What this task involves: Search the entries below. Return every line that has "CANCMD" in it.

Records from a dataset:
########################################
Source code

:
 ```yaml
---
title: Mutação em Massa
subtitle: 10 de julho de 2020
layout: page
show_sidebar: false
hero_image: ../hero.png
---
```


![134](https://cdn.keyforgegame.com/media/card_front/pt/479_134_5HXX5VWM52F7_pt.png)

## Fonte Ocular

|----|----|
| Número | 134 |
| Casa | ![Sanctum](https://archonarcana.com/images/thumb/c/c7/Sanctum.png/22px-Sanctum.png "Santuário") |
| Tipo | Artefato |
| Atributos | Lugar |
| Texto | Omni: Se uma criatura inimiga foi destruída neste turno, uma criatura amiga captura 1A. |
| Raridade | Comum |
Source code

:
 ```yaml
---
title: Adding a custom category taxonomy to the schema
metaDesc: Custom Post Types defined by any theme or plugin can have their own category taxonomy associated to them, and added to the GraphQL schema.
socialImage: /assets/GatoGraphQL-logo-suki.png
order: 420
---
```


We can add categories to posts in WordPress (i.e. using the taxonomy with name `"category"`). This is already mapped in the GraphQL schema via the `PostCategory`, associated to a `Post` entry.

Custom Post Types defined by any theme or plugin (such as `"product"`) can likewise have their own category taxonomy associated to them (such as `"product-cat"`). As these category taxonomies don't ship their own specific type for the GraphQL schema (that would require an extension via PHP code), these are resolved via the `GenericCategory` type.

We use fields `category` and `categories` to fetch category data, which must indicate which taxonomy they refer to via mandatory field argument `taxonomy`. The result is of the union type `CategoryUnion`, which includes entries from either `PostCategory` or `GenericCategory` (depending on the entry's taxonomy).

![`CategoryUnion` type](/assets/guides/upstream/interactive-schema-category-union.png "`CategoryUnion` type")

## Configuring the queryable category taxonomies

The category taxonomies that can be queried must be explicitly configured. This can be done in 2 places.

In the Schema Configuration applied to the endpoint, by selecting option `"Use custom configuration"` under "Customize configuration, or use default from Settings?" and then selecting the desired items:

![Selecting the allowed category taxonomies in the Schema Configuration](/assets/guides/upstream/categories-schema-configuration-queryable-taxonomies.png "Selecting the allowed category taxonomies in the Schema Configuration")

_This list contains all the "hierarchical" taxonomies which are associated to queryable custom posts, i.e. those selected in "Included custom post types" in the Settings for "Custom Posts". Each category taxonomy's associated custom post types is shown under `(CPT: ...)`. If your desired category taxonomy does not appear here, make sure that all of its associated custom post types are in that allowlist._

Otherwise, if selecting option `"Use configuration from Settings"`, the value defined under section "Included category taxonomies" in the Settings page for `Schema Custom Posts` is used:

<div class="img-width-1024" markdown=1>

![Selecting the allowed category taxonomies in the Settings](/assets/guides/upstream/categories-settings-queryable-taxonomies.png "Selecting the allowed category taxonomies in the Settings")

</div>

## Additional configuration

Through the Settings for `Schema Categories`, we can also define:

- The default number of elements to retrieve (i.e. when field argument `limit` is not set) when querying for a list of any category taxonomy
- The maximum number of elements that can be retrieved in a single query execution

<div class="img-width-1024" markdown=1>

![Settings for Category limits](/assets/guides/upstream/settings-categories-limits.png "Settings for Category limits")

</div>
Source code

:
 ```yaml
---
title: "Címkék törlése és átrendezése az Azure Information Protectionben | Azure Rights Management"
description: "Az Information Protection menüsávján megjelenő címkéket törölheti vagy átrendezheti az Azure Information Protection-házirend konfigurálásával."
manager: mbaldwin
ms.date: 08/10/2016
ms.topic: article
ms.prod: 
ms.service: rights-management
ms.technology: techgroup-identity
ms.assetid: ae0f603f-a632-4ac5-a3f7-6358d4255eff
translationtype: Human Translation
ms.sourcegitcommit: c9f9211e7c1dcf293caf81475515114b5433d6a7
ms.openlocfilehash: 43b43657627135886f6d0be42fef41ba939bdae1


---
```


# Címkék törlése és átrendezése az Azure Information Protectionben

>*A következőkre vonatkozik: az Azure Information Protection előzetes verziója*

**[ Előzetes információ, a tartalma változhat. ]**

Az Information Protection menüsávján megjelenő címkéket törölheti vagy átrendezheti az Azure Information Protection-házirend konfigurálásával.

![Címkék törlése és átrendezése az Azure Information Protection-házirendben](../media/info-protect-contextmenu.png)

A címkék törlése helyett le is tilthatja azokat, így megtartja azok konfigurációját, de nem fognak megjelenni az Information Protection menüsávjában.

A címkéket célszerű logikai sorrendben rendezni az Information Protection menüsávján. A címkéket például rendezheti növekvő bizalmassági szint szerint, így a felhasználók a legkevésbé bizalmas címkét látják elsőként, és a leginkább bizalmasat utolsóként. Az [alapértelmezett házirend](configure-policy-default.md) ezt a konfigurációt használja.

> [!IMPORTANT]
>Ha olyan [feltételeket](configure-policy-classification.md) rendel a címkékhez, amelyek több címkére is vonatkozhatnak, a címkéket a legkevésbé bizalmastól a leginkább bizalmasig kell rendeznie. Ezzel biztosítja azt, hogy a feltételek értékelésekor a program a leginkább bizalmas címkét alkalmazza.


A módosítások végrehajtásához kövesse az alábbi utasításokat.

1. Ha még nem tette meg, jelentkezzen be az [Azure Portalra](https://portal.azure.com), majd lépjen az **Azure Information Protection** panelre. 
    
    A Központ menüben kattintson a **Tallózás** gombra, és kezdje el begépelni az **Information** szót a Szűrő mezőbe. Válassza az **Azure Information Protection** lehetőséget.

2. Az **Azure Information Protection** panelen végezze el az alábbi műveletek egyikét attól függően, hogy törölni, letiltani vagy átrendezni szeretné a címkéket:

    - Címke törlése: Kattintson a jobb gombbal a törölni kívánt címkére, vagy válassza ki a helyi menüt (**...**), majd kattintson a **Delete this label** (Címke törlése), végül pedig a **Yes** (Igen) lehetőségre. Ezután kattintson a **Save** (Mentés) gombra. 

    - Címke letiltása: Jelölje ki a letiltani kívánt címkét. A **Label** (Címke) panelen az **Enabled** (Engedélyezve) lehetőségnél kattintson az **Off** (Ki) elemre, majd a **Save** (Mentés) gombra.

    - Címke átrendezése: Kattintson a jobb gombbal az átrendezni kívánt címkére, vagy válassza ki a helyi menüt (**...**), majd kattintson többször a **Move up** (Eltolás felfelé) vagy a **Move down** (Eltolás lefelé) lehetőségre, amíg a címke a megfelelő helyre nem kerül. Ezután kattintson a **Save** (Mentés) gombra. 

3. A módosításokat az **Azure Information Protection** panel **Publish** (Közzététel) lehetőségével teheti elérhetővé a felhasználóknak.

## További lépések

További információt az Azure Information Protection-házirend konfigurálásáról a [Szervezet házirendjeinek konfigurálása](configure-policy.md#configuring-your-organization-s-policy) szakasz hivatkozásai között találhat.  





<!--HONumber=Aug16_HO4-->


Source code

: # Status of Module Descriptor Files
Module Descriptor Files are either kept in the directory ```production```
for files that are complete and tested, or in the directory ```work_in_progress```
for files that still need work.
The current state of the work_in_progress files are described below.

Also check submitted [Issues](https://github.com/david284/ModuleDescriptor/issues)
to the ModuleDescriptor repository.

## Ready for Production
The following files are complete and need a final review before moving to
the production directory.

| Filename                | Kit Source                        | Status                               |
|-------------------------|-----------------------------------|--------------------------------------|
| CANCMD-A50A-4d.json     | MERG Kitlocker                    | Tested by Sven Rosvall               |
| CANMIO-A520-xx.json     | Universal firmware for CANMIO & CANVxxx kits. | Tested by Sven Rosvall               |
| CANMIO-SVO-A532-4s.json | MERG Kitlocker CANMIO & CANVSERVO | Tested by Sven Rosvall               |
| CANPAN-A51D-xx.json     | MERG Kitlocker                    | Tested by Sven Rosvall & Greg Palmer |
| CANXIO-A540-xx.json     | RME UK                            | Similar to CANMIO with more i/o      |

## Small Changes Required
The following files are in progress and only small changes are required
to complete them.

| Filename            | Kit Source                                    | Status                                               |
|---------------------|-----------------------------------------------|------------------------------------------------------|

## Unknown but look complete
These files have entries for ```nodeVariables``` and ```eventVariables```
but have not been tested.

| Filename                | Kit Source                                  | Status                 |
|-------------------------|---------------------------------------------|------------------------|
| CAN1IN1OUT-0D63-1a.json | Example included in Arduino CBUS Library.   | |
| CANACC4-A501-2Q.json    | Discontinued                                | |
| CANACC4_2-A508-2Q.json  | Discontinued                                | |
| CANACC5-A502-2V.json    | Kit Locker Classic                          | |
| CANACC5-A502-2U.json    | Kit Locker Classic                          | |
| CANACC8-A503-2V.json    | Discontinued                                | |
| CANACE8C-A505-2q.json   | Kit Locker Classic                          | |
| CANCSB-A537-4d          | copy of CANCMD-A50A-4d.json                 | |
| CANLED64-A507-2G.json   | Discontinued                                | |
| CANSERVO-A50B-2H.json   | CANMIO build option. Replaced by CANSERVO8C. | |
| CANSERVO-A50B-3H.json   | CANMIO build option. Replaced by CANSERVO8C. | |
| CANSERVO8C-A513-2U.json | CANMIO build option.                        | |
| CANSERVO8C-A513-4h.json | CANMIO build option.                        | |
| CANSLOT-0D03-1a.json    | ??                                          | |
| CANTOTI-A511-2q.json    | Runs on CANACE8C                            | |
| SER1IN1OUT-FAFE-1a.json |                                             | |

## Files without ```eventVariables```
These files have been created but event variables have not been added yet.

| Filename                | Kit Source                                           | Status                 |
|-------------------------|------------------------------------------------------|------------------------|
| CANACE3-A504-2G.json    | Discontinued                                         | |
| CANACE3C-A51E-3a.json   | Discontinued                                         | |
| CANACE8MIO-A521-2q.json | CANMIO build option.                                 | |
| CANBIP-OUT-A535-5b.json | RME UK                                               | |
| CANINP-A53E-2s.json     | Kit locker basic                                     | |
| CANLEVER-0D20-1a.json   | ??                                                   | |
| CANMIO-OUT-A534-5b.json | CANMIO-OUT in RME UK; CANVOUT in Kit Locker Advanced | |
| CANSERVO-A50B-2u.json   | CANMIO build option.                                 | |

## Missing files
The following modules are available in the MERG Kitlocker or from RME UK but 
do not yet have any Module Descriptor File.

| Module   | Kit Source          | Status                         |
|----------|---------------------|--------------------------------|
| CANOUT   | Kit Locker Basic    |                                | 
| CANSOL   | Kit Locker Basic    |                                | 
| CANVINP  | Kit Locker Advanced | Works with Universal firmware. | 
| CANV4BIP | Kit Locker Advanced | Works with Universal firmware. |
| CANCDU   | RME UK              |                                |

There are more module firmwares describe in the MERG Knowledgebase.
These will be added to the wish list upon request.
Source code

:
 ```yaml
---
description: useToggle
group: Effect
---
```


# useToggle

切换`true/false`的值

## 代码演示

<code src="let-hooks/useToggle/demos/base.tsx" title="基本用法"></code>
########################################
Reply:
| CANCMD-A50A-4d.json     | MERG Kitlocker                    | Tested by Sven Rosvall               |
| CANCSB-A537-4d          | copy of CANCMD-A50A-4d.json                 | |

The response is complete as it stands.